Uber (UBER) may have barely started its journey, but it's already focused on the destination. Bankers vying for a role as underwriter for a future initial public offering have advised the cash-burning car service that it may be worth up to $120 billion, according to the Wall Street Journal - nearly twice as much as its valuation in a recent funding round. It's risky to start with a big number, and may call for imaginative views of the markets Uber can disrupt.
Last quarter, Uber's revenue was $2.8 billion, which is about 60 percent higher than the same period last year. That's an astonishing growth rate for such a large company. Yet growth is slowing, and the company isn't profitable. It lost another $891 million in the latest three-month period.
Even if the company manages to stanch the bleeding, ride hailing doesn't appear to be a big enough market to justify such a valuation. Annual revenue in the U.S. taxi and limousine business is about $26 billion annually, according to research outfit IBISWorld. Using America's share of global GDP as a rough guide, the world market is perhaps five times bigger, or around $130 billion.
Uber's gross bookings in the second quarter were $12 billion, and the majority of that comes from ride hailing rather than its side-business in delivering takeaway food. That suggests it has already captured a big chunk of that market. Moreover, competition is intensifying. A revitalized Lyft (LYFT) is also planning to list its shares - and if it does so before Uber, it could soak up capital to sharpen its edge.

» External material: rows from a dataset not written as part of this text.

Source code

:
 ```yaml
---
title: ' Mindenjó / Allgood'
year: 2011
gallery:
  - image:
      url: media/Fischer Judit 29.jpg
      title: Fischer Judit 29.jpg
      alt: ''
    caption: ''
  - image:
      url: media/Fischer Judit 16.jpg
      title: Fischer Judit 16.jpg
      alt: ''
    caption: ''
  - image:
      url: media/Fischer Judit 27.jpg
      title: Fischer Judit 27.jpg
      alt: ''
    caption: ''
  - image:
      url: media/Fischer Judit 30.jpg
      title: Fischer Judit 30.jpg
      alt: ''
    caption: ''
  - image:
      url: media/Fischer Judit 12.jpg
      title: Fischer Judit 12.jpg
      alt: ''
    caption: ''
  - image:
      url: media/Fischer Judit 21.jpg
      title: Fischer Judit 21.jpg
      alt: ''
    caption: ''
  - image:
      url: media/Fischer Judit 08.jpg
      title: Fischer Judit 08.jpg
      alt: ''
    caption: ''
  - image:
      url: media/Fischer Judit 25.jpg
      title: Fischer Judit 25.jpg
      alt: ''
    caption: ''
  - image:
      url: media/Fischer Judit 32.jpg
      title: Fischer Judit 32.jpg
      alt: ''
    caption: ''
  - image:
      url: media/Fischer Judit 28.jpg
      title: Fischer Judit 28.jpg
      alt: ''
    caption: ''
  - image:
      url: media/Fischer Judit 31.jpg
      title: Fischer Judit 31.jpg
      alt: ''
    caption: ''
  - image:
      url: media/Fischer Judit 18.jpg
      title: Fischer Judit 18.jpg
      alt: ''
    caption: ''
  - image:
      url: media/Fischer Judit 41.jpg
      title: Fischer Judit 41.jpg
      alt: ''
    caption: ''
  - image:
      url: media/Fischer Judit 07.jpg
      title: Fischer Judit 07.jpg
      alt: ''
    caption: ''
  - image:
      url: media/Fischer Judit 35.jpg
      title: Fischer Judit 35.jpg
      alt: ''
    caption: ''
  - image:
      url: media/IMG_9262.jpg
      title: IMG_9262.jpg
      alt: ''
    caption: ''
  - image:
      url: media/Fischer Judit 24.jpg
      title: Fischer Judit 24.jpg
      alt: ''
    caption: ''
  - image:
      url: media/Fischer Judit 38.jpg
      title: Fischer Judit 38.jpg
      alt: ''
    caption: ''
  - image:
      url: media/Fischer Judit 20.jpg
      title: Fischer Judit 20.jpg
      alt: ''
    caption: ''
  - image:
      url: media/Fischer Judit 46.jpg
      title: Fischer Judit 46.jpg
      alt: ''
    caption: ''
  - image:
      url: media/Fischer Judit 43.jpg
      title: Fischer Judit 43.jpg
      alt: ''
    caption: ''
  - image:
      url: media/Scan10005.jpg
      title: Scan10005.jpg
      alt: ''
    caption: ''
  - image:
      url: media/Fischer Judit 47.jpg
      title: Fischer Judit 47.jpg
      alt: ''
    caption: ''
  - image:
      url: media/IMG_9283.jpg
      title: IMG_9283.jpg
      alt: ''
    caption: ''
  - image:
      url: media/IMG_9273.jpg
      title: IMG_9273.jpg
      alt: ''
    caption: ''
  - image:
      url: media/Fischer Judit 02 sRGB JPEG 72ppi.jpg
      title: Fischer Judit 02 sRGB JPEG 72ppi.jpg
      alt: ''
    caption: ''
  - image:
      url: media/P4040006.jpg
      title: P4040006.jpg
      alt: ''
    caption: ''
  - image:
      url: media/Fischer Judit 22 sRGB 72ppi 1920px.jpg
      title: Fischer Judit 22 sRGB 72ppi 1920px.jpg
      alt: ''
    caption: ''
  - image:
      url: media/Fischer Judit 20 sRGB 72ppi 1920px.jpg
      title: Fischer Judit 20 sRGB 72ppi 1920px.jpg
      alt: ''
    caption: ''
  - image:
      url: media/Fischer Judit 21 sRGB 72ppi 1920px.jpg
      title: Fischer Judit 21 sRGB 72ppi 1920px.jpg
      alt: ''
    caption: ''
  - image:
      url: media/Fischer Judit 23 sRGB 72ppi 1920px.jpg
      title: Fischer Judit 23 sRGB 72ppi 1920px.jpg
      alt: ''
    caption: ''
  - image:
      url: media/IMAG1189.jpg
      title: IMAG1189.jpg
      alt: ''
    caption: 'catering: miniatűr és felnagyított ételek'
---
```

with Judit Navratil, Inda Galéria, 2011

Generous mooted valuations are appealing to company insiders, but they're also risky. Recall Saudi Aramco, which has suspended plans to list shares, having boxed itself into a corner by pursuing a $2 trillion valuation from the get-go. Where Aramco mainly drills oil, Uber can always argue to investors that it can grab share in other markets ranging from electric-bike sharing, autonomous vehicles and air taxis to whatever else may come along. The bigger the valuation, the more expansive its ambitions will need to be.